● **What you need to do**: Nothing but a number should be given: the count of lines in the listing that include "feeling".

++++++++

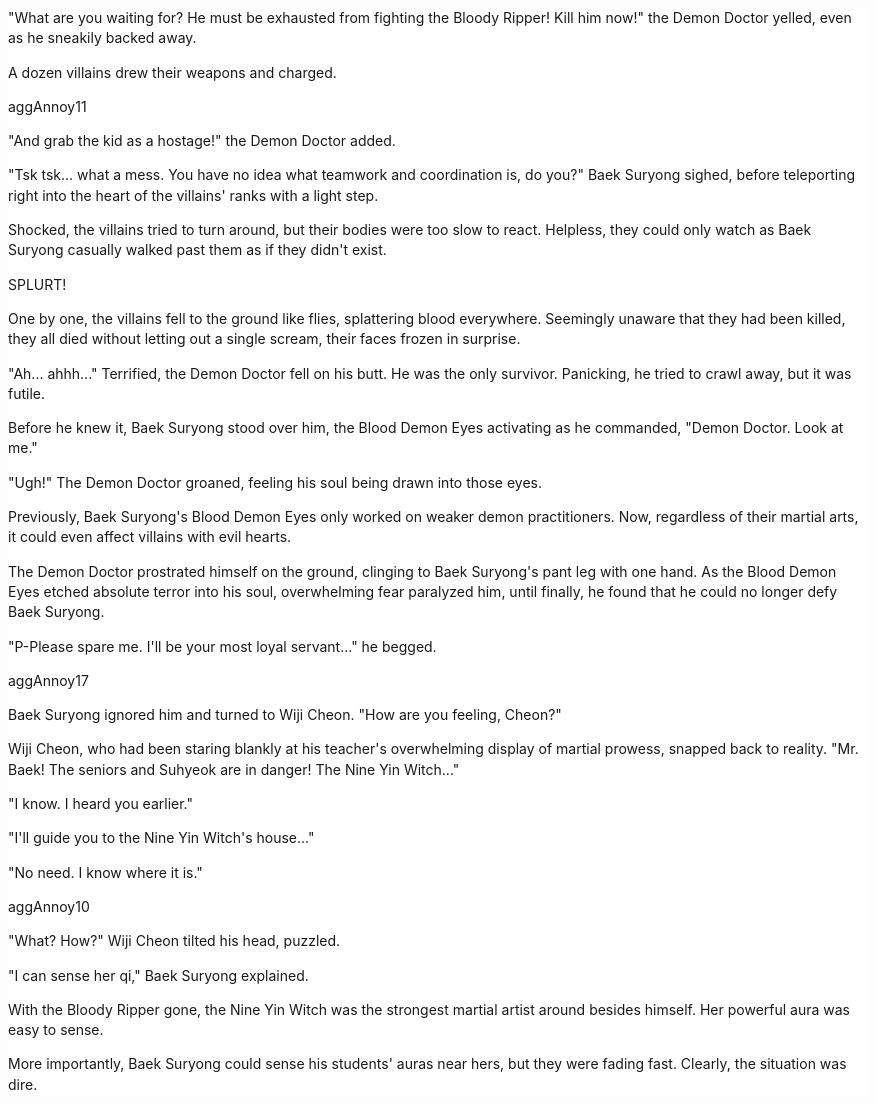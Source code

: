 "What are you waiting for? He must be exhausted from fighting the Bloody Ripper! Kill him now!" the Demon Doctor yelled, even as he sneakily backed away.

A dozen villains drew their weapons and charged.

aggAnnoy11

"And grab the kid as a hostage!" the Demon Doctor added.

"Tsk tsk... what a mess. You have no idea what teamwork and coordination is, do you?" Baek Suryong sighed, before teleporting right into the heart of the villains' ranks with a light step.

Shocked, the villains tried to turn around, but their bodies were too slow to react. Helpless, they could only watch as Baek Suryong casually walked past them as if they didn't exist.

SPLURT!

One by one, the villains fell to the ground like flies, splattering blood everywhere. Seemingly unaware that they had been killed, they all died without letting out a single scream, their faces frozen in surprise.

"Ah... ahhh..." Terrified, the Demon Doctor fell on his butt. He was the only survivor. Panicking, he tried to crawl away, but it was futile.

Before he knew it, Baek Suryong stood over him, the Blood Demon Eyes activating as he commanded, "Demon Doctor. Look at me."

"Ugh!" The Demon Doctor groaned, feeling his soul being drawn into those eyes.

Previously, Baek Suryong's Blood Demon Eyes only worked on weaker demon practitioners. Now, regardless of their martial arts, it could even affect villains with evil hearts.

The Demon Doctor prostrated himself on the ground, clinging to Baek Suryong's pant leg with one hand. As the Blood Demon Eyes etched absolute terror into his soul, overwhelming fear paralyzed him, until finally, he found that he could no longer defy Baek Suryong.

"P-Please spare me. I'll be your most loyal servant..." he begged.

aggAnnoy17

Baek Suryong ignored him and turned to Wiji Cheon. "How are you feeling, Cheon?"

Wiji Cheon, who had been staring blankly at his teacher's overwhelming display of martial prowess, snapped back to reality. "Mr. Baek! The seniors and Suhyeok are in danger! The Nine Yin Witch..."

"I know. I heard you earlier."

"I'll guide you to the Nine Yin Witch's house..."

"No need. I know where it is."

aggAnnoy10

"What? How?" Wiji Cheon tilted his head, puzzled.

"I can sense her qi," Baek Suryong explained.

With the Bloody Ripper gone, the Nine Yin Witch was the strongest martial artist around besides himself. Her powerful aura was easy to sense. 

More importantly, Baek Suryong could sense his students' auras near hers, but they were fading fast. Clearly, the situation was dire.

++++++++

● **Exercise result**: 2